If there are multiple parts on the composite plate, remove the composite plate from the machine before removing the parts. Whereas if the print consists of multiple large/heavy or tall parts, it will be preferable to remove them from the composite plate before removing the sheet from the machine.
Garolite G-10 Build Sheet
AM™ 200 parts separate easily from the Garolite G-10 build sheet by hand at room temperature. The use of a spatula can facilitate part removal if needed.
Annealing
Annealing of AM™ 200 parts must be controlled to achieve a slow crystallization rate by maintaining the lowest temperature that allows crystallization. Therefore, placing the amorphous or semi-crystalline part directly from printing into a high-temperature environment may cause rapid and uneven crystallization, risking extreme warping and deformation. By using a slow and controlled annealing process, crystallization will be slow and even throughout the part. Crystallization-induced shrinkage during the annealing process may be reduced.

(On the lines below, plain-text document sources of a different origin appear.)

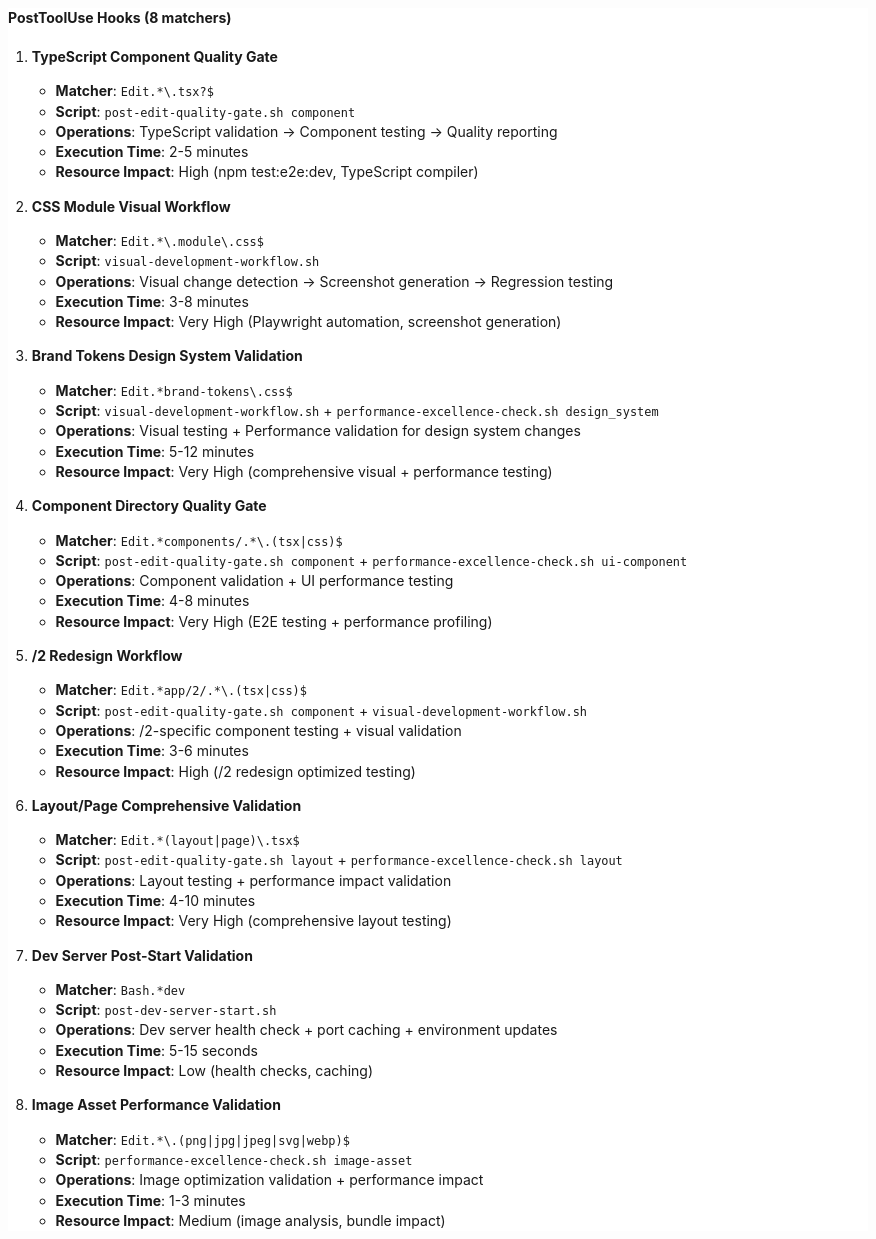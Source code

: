 #### PostToolUse Hooks (8 matchers)
1. **TypeScript Component Quality Gate**
   - **Matcher**: `Edit.*\.tsx?$`
   - **Script**: `post-edit-quality-gate.sh component`
   - **Operations**: TypeScript validation → Component testing → Quality reporting
   - **Execution Time**: 2-5 minutes
   - **Resource Impact**: High (npm test:e2e:dev, TypeScript compiler)

2. **CSS Module Visual Workflow**
   - **Matcher**: `Edit.*\.module\.css$`
   - **Script**: `visual-development-workflow.sh`
   - **Operations**: Visual change detection → Screenshot generation → Regression testing
   - **Execution Time**: 3-8 minutes
   - **Resource Impact**: Very High (Playwright automation, screenshot generation)

3. **Brand Tokens Design System Validation**
   - **Matcher**: `Edit.*brand-tokens\.css$`
   - **Script**: `visual-development-workflow.sh` + `performance-excellence-check.sh design_system`
   - **Operations**: Visual testing + Performance validation for design system changes
   - **Execution Time**: 5-12 minutes
   - **Resource Impact**: Very High (comprehensive visual + performance testing)

4. **Component Directory Quality Gate**
   - **Matcher**: `Edit.*components/.*\.(tsx|css)$`
   - **Script**: `post-edit-quality-gate.sh component` + `performance-excellence-check.sh ui-component`
   - **Operations**: Component validation + UI performance testing
   - **Execution Time**: 4-8 minutes
   - **Resource Impact**: Very High (E2E testing + performance profiling)

5. **/2 Redesign Workflow**
   - **Matcher**: `Edit.*app/2/.*\.(tsx|css)$`
   - **Script**: `post-edit-quality-gate.sh component` + `visual-development-workflow.sh`
   - **Operations**: /2-specific component testing + visual validation
   - **Execution Time**: 3-6 minutes
   - **Resource Impact**: High (/2 redesign optimized testing)

6. **Layout/Page Comprehensive Validation**
   - **Matcher**: `Edit.*(layout|page)\.tsx$`
   - **Script**: `post-edit-quality-gate.sh layout` + `performance-excellence-check.sh layout`
   - **Operations**: Layout testing + performance impact validation
   - **Execution Time**: 4-10 minutes
   - **Resource Impact**: Very High (comprehensive layout testing)

7. **Dev Server Post-Start Validation**
   - **Matcher**: `Bash.*dev`
   - **Script**: `post-dev-server-start.sh`
   - **Operations**: Dev server health check + port caching + environment updates
   - **Execution Time**: 5-15 seconds
   - **Resource Impact**: Low (health checks, caching)

8. **Image Asset Performance Validation**
   - **Matcher**: `Edit.*\.(png|jpg|jpeg|svg|webp)$`
   - **Script**: `performance-excellence-check.sh image-asset`
   - **Operations**: Image optimization validation + performance impact
   - **Execution Time**: 1-3 minutes
   - **Resource Impact**: Medium (image analysis, bundle impact)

Amorphous parts require extra caution when annealing. Since there is more material to crystallize, annealing amorphous parts risks major warping and deformation due to crystallization-induced shrinkage. Semi-crystalline parts do not experience as much crystallization during the annealing process but may still warp and/or deform.
To anneal, place the part in the oven and anneal according to the specifications in the table below. Using the heating rate specified, slowly raise the temperature of the oven to the annealing temperature. Hold the oven at the annealing temperature for the time specified. Allow oven to cool to room temperature before removing the part.

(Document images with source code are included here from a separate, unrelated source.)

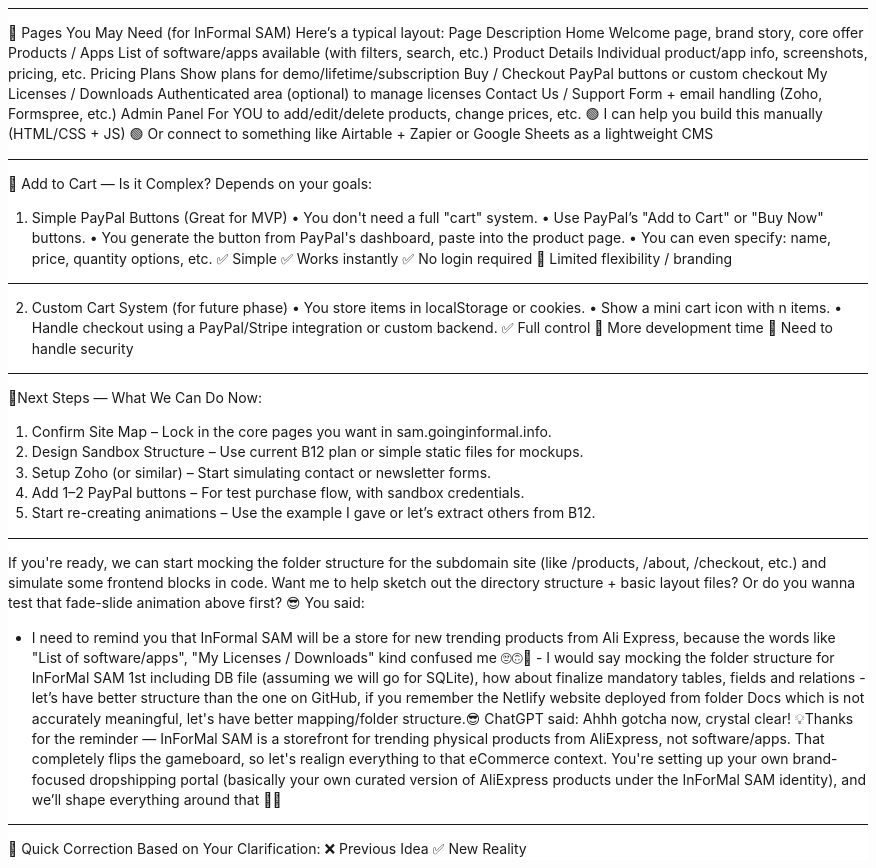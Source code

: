 ________________________________________
🛒 Pages You May Need (for InFormal SAM)
Here’s a typical layout:
Page	Description
Home	Welcome page, brand story, core offer
Products / Apps	List of software/apps available (with filters, search, etc.)
Product Details	Individual product/app info, screenshots, pricing, etc.
Pricing Plans	Show plans for demo/lifetime/subscription
Buy / Checkout	PayPal buttons or custom checkout
My Licenses / Downloads	Authenticated area (optional) to manage licenses
Contact Us / Support	Form + email handling (Zoho, Formspree, etc.)
Admin Panel	For YOU to add/edit/delete products, change prices, etc.
🟢 I can help you build this manually (HTML/CSS + JS)
🟢 Or connect to something like Airtable + Zapier or Google Sheets as a lightweight CMS
________________________________________
🛒 Add to Cart — Is it Complex?
Depends on your goals:
1. Simple PayPal Buttons (Great for MVP)
•	You don't need a full "cart" system.
•	Use PayPal’s "Add to Cart" or "Buy Now" buttons.
•	You generate the button from PayPal's dashboard, paste into the product page.
•	You can even specify: name, price, quantity options, etc.
✅ Simple
✅ Works instantly
✅ No login required
🔴 Limited flexibility / branding
________________________________________
2. Custom Cart System (for future phase)
•	You store items in localStorage or cookies.
•	Show a mini cart icon with n items.
•	Handle checkout using a PayPal/Stripe integration or custom backend.
✅ Full control
🔴 More development time
🔴 Need to handle security
________________________________________
🚦Next Steps — What We Can Do Now:
1.	Confirm Site Map – Lock in the core pages you want in sam.goinginformal.info.
2.	Design Sandbox Structure – Use current B12 plan or simple static files for mockups.
3.	Setup Zoho (or similar) – Start simulating contact or newsletter forms.
4.	Add 1–2 PayPal buttons – For test purchase flow, with sandbox credentials.
5.	Start re-creating animations – Use the example I gave or let’s extract others from B12.
________________________________________
If you're ready, we can start mocking the folder structure for the subdomain site (like /products, /about, /checkout, etc.) and simulate some frontend blocks in code.
Want me to help sketch out the directory structure + basic layout files? Or do you wanna test that fade-slide animation above first? 😎
You said:
- I need to remind you that InFormal SAM will be a store for new trending products from Ali Express, because the words like "List of software/apps", "My Licenses / Downloads" kind confused me 🙄🙃🥴 - I would say mocking the folder structure for InForMal SAM 1st including DB file (assuming we will go for SQLite), how about finalize mandatory tables, fields and relations - let’s have better structure than the one on GitHub, if you remember the Netlify website deployed from folder Docs which is not accurately meaningful, let's have better mapping/folder structure.😎
ChatGPT said:
Ahhh gotcha now, crystal clear! 💡Thanks for the reminder — InForMal SAM is a storefront for trending physical products from AliExpress, not software/apps. That completely flips the gameboard, so let's realign everything to that eCommerce context.
You're setting up your own brand-focused dropshipping portal (basically your own curated version of AliExpress products under the InForMal SAM identity), and we’ll shape everything around that 🧠💥
________________________________________
🔁 Quick Correction Based on Your Clarification:
❌ Previous Idea	✅ New Reality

| Annealing Condition | Value |
|---|---|
| Heating rate | 3ºC/min |
| Temperature | 170-180ºC |
| Time | 2-4 hours |
Technical Specifications
Physical Properties
| Property | Value | Test Method |
|---|---|---|
| Linear Density | 31000 g/10000 m | Victrex test method VSH-STM-01 |
| Melting Temperature | 303°C | ISO 11357 |
*All data as reported by Victrex Technical Data Sheet as downloaded on 31/01/2021. Print conditions listed on the Technical Data Sheet.
Troubleshooting
Overheating or crystallization during amorphous printing
If the material is allowed to remain hot for too long, crystallization can occur during amorphous printing. This problem can be seen as a mix of beige-opaque and brownish-translucent extrusions. Overheating can occur during semi-crystalline printing.

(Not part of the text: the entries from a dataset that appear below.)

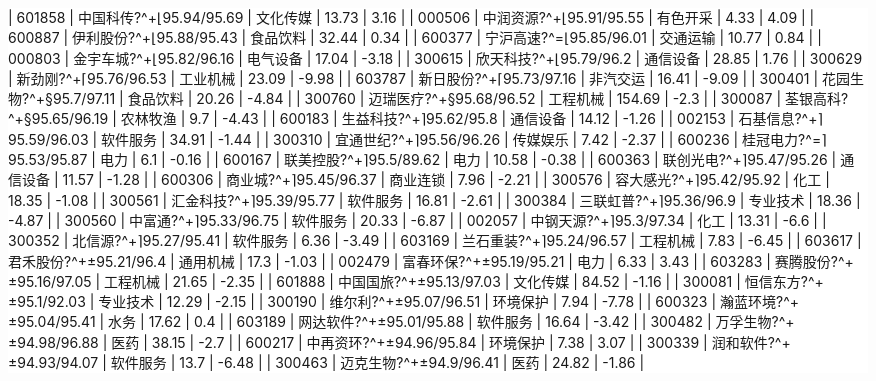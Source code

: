 | 601858 | 中国科传?^+⌊95.94/95.69  |  文化传媒  |   13.73   |  3.16  |
| 000506 | 中润资源?^+⌊95.91/95.55  |  有色开采  |    4.33   |  4.09  |
| 600887 | 伊利股份?^+⌊95.88/95.43  |  食品饮料  |   32.44   |  0.34  |
| 600377 | 宁沪高速?^=⌊95.85/96.01  |  交通运输  |   10.77   |  0.84  |
| 000803 | 金宇车城?^+⌊95.82/96.16  |  电气设备  |   17.04   | -3.18  |
| 300615 |  欣天科技?^+⌊95.79/96.2  |  通信设备  |   28.85   |  1.76  |
| 300629 |  新劲刚?^+⌈95.76/96.53   |  工业机械  |   23.09   | -9.98  |
| 603787 | 新日股份?^+⌈95.73/97.16  |  非汽交运  |   16.41   | -9.09  |
| 300401 |  花园生物?^+§95.7/97.11  |  食品饮料  |   20.26   | -4.84  |
| 300760 | 迈瑞医疗?^+§95.68/96.52  |  工程机械  |   154.69  |  -2.3  |
| 300087 | 荃银高科?^+§95.65/96.19  |  农林牧渔  |    9.7    | -4.43  |
| 600183 |  生益科技?^+⌉95.62/95.8  |  通信设备  |   14.12   | -1.26  |
| 002153 | 石基信息?^+⌉95.59/96.03  |  软件服务  |   34.91   | -1.44  |
| 300310 | 宜通世纪?^+⌉95.56/96.26  |  传媒娱乐  |    7.42   | -2.37  |
| 600236 | 桂冠电力?^=⌉95.53/95.87  |    电力    |    6.1    | -0.16  |
| 600167 |  联美控股?^+⌉95.5/89.62  |    电力    |   10.58   | -0.38  |
| 600363 | 联创光电?^+⌉95.47/95.26  |  通信设备  |   11.57   | -1.28  |
| 600306 |  商业城?^+⌉95.45/96.37   |  商业连锁  |    7.96   | -2.21  |
| 300576 | 容大感光?^+⌉95.42/95.92  |    化工    |   18.35   | -1.08  |
| 300561 | 汇金科技?^+⌉95.39/95.77  |  软件服务  |   16.81   | -2.61  |
| 300384 |  三联虹普?^+⌉95.36/96.9  |  专业技术  |   18.36   | -4.87  |
| 300560 |  中富通?^+⌉95.33/96.75   |  软件服务  |   20.33   | -6.87  |
| 002057 |  中钢天源?^+⌉95.3/97.34  |    化工    |   13.31   |  -6.6  |
| 300352 |  北信源?^+⌉95.27/95.41   |  软件服务  |    6.36   | -3.49  |
| 603169 | 兰石重装?^+⌉95.24/96.57  |  工程机械  |    7.83   | -6.45  |
| 603617 |  君禾股份?^+±95.21/96.4  |  通用机械  |    17.3   | -1.03  |
| 002479 | 富春环保?^+±95.19/95.21  |    电力    |    6.33   |  3.43  |
| 603283 | 赛腾股份?^+±95.16/97.05  |  工程机械  |   21.65   | -2.35  |
| 601888 | 中国国旅?^+±95.13/97.03  |  文化传媒  |   84.52   | -1.16  |
| 300081 |  恒信东方?^+±95.1/92.03  |  专业技术  |   12.29   | -2.15  |
| 300190 |  维尔利?^+±95.07/96.51   |  环境保护  |    7.94   | -7.78  |
| 600323 | 瀚蓝环境?^+±95.04/95.41  |    水务    |   17.62   |  0.4   |
| 603189 | 网达软件?^+±95.01/95.88  |  软件服务  |   16.64   | -3.42  |
| 300482 | 万孚生物?^+±94.98/96.88  |    医药    |   38.15   |  -2.7  |
| 600217 | 中再资环?^+±94.96/95.84  |  环境保护  |    7.38   |  3.07  |
| 300339 | 润和软件?^+±94.93/94.07  |  软件服务  |    13.7   | -6.48  |
| 300463 |  迈克生物?^+±94.9/96.41  |    医药    |   24.82   | -1.86  |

To address the effects of these issues without changing your printing approach (ie. without switching between amorphous and semi-crystalline printing), try the following methods:
- Reduce the extrusion temperature by 5-10°C at a time.
- Reduce the print speed.
- Add a sacrificial part to increase the layer time.
This allows the material to cool before the new, hot material is added.
The hollow cylinder in the image below is an example of a sacrificial part.
- Print two copies of the same part to increase the layer time.
This allows the material to cool before the new, hot material is added.
Warping on corners or whole part
Sharp corners and large surface areas may have difficulty sticking to the bed. If the First Layer Adhesion methods are not enough to fix the problems, several methods can be used.
- Brim and brim ears :
Add a very wide brim to the part. In SuperSlicer, add brim ears at the corners, as illustrated below.
- Use the amorphous printing method. Reducing crystallization during the print will reduce shrinkage and thus reduce warping. This method is best for large and/or dense parts.
Stringing
Stringing may become an issue as AM™ 200 tends to stick a lot at its high extrusion temperatures. The nozzle will come into contact with extrusions if the Build Platform has not been properly probed and the Z offset is too small. Material may accumulate on the sides of the nozzle, potentially causing stringing during toolhead movements. Ensure that the bed has been properly probed with a sufficient Z offset distance as shown in the Z Calibration guide.
If stringing/oozing occurs even when Z-axis has been calibrated and the filament has been properly dried and fed from a low humidity environment, increase the Coasting Distance and/or the Wipe Distance before adjusting the Retraction Distance.